LOST-STATS / lost-stats.github.io

Source code for the Library of Statistical Techniques
https://lost-stats.github.io/
GNU General Public License v2.0
263 stars 167 forks source link

LOST

This is the official repo for Library of Statistical Techniques (LOST) website: https://lost-stats.github.io/

LOST is a publicly-editable website with the goal of making it easy to execute statistical techniques in statistical software.

Building locally

If you are interested in local development, we use ruby 2.6.4. From there, you can run

bundle install
bundle exec jekyll serve

If you'd like to check for broken links, you can run

bundle exec jekyll build
bundle exec htmlproofer --assume-extension --allow-hash-href ./_site

Testing code samples

We have some facilities for testing to make sure that all the code samples in this repository work, at least fo the open source languages. You will need a few extra requirements for this section.

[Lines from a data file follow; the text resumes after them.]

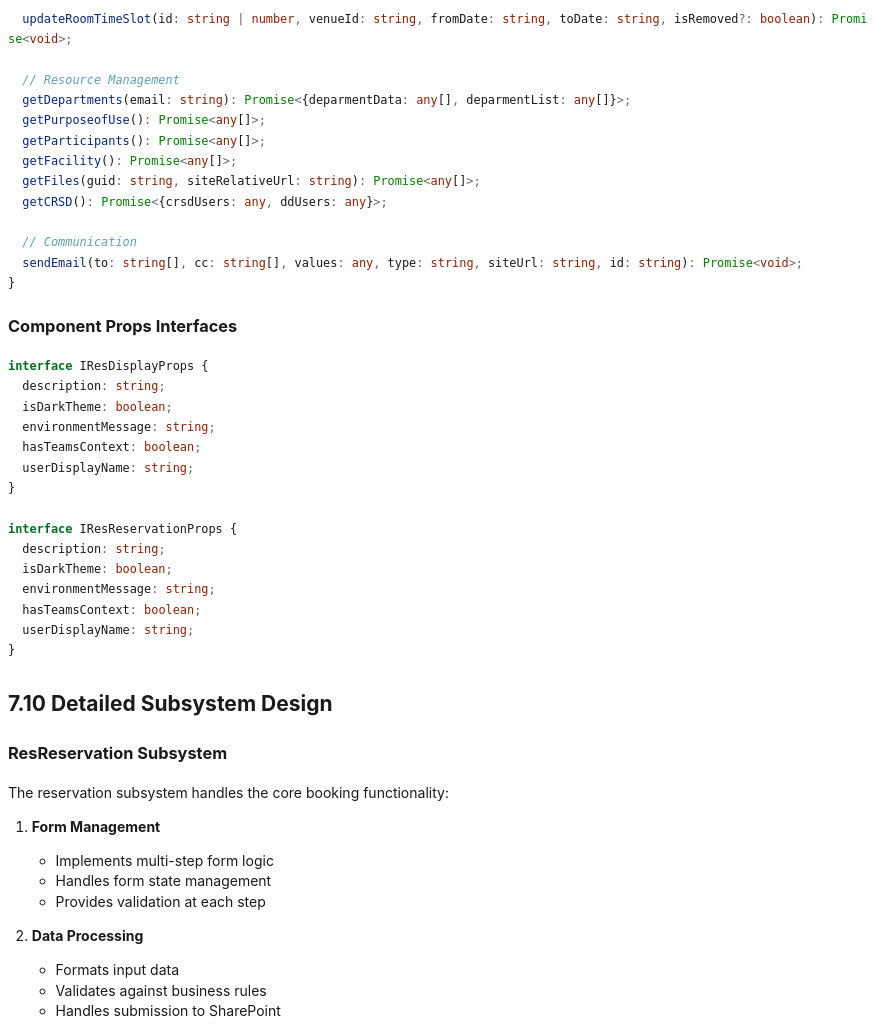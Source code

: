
 ```typescript
  updateRoomTimeSlot(id: string | number, venueId: string, fromDate: string, toDate: string, isRemoved?: boolean): Promise<void>;
  
  // Resource Management
  getDepartments(email: string): Promise<{deparmentData: any[], deparmentList: any[]}>;
  getPurposeofUse(): Promise<any[]>;
  getParticipants(): Promise<any[]>;
  getFacility(): Promise<any[]>;
  getFiles(guid: string, siteRelativeUrl: string): Promise<any[]>;
  getCRSD(): Promise<{crsdUsers: any, ddUsers: any}>;
  
  // Communication
  sendEmail(to: string[], cc: string[], values: any, type: string, siteUrl: string, id: string): Promise<void>;
}
```

### Component Props Interfaces
```typescript
interface IResDisplayProps {
  description: string;
  isDarkTheme: boolean;
  environmentMessage: string;
  hasTeamsContext: boolean;
  userDisplayName: string;
}

interface IResReservationProps {
  description: string;
  isDarkTheme: boolean;
  environmentMessage: string;
  hasTeamsContext: boolean;
  userDisplayName: string;
}
```

## 7.10 Detailed Subsystem Design

### ResReservation Subsystem
The reservation subsystem handles the core booking functionality:

1. **Form Management**
   - Implements multi-step form logic
   - Handles form state management
   - Provides validation at each step

2. **Data Processing**
   - Formats input data
   - Validates against business rules
   - Handles submission to SharePoint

CAVEAT EMPTOR The following commands run arbitrary code samples on your machine from this repository. They are run inside isolated docker containers, but currently those containers have no ulimits. Thus, it is possible that they could, e.g., download giant files and cause your machine to come to a crawl.

Requirements

You will first need to install Docker. You will also need Python 3.8 or above. After this, you will need to run the following commands:

python3 -m venv venv
source venv/bin/activate
pip install 'mistune==2.0.0rc1' 'py.test==6.1.1' 'pytest-xdist==2.1.0'

docker pull ghcr.io/lost-stats/lost-docker-images/tester-r
docker pull ghcr.io/lost-stats/lost-docker-images/tester-python

At this point, the docker images will not be updated unless you explicitly repull them.

Running tests

After completing the setup, you can simply run

source venv/bin/activate
py.test test_samples.py

Note that this will take a long time to run. You can reduce the set of tests run using the --mdpath option. For instance, to find and run all the code samples in the Time_Series and Presentation folders, you can run

py.test test_samples.py --mdpath Time_Series --mdpath Presentation

Furthermore, you can run tests in parallel by adding the -n parameter:

py.test test_samples.py -n 3 --mdpath Time_Series

Adding dependencies

The docker images in which these tests are run are managed in the lost-docker-images repo. See instructions there for adding dependencies. After which, you will need to refresh your docker images with:

docker pull ghcr.io/lost-stats/lost-docker-images/tester-r
docker pull ghcr.io/lost-stats/lost-docker-images/tester-python

Connecting code samples

Note that a lot of code samples in this repository are broken up by raw markdown text. If you would like to connect these in a single runtime, you should specify the language as language?example=some_id for each code sample in the chain. For instance, a Python example might be specified as python?example=seaborn as you can see in the Line Graphs Example.